→ EXERCISE INSTRUCTIONS
Exactly the lines from the beginning of the records to the line with "Device & Retail", both ends included, are to be given again, and pictures are to be left out.

+++ WORKING DATA

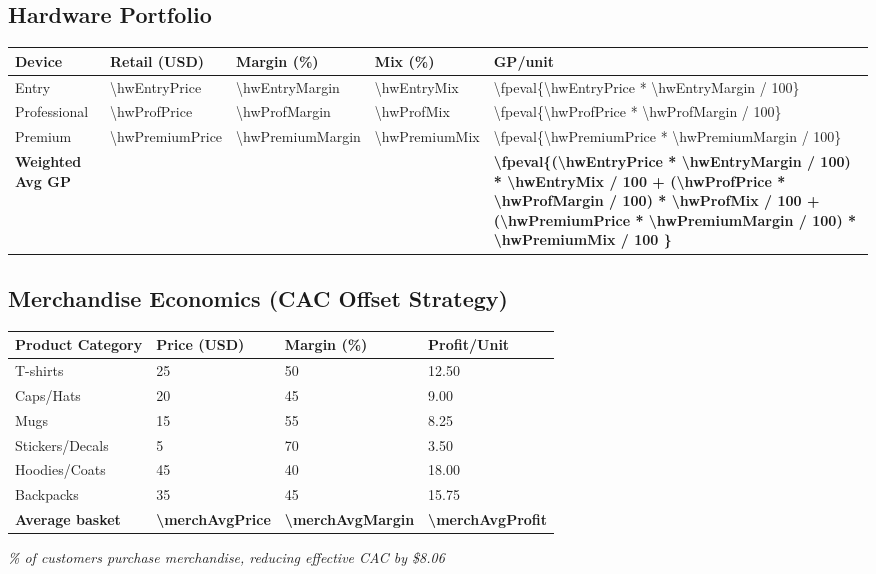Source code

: \documentclass[11pt]{article}
\newcommand{\numfpeval}[1]{\num{\fpeval{#1}}}
\begin{document}
\subsection{Hardware Portfolio}
\begin{table}[H]
\centering
\begin{tabularx}{\linewidth}{l Y Y Y Y}
\toprule
Device & Retail (USD) & Margin (\%)\cite{industrybenchmark2024} & Mix (\%) & GP/unit \\\midrule
Entry        & \num{\hwEntryPrice}  & \num{\hwEntryMargin} & \num{\hwEntryMix} & \numfpeval{\hwEntryPrice * \hwEntryMargin / 100} \\
Professional & \num{\hwProfPrice} & \num{\hwProfMargin} & \num{\hwProfMix} & \numfpeval{\hwProfPrice * \hwProfMargin / 100} \\
Premium      & \num{\hwPremiumPrice} & \num{\hwPremiumMargin} & \num{\hwPremiumMix} & \numfpeval{\hwPremiumPrice * \hwPremiumMargin / 100} \\\midrule
\textbf{Weighted Avg GP} &  &  &  & \textbf{\numfpeval{(\hwEntryPrice * \hwEntryMargin / 100) * \hwEntryMix / 100 + (\hwProfPrice * \hwProfMargin / 100) * \hwProfMix / 100 + (\hwPremiumPrice * \hwPremiumMargin / 100) * \hwPremiumMix / 100 }} \\
\bottomrule
\end{tabularx}
\end{table}

\subsection{Merchandise Economics (CAC Offset Strategy)}
\begin{table}[H]
\centering
\begin{tabularx}{\linewidth}{l Y Y Y}
\toprule
Product Category & Price (USD) & Margin (\%)\cite{printful2023} & Profit/Unit \\\midrule
T-shirts & 25 & 50 & 12.50 \\
Caps/Hats & 20 & 45 & 9.00 \\
Mugs & 15 & 55 & 8.25 \\
Stickers/Decals & 5 & 70 & 3.50 \\
Hoodies/Coats & 45 & 40 & 18.00 \\
Backpacks & 35 & 45 & 15.75 \\\midrule
\textbf{Average basket} & \textbf{\num{\merchAvgPrice}} & \textbf{\num{\merchAvgMargin}} & \textbf{\num[round-precision=2]{\merchAvgProfit}} \\
\bottomrule
\end{tabularx}
\end{table}
\textit{\merchAttachRate\% of customers purchase merchandise, reducing effective CAC by \$8.06}\cite{shopify2024}
\end{document}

++++++

→ REPLY
Source code

: \documentclass[11pt]{article}
\newcommand{\numfpeval}[1]{\num{\fpeval{#1}}}
\begin{document}
\subsection{Hardware Portfolio}
\begin{table}[H]
\centering
\begin{tabularx}{\linewidth}{l Y Y Y Y}
\toprule
Device & Retail (USD) & Margin (\%)\cite{industrybenchmark2024} & Mix (\%) & GP/unit \\\midrule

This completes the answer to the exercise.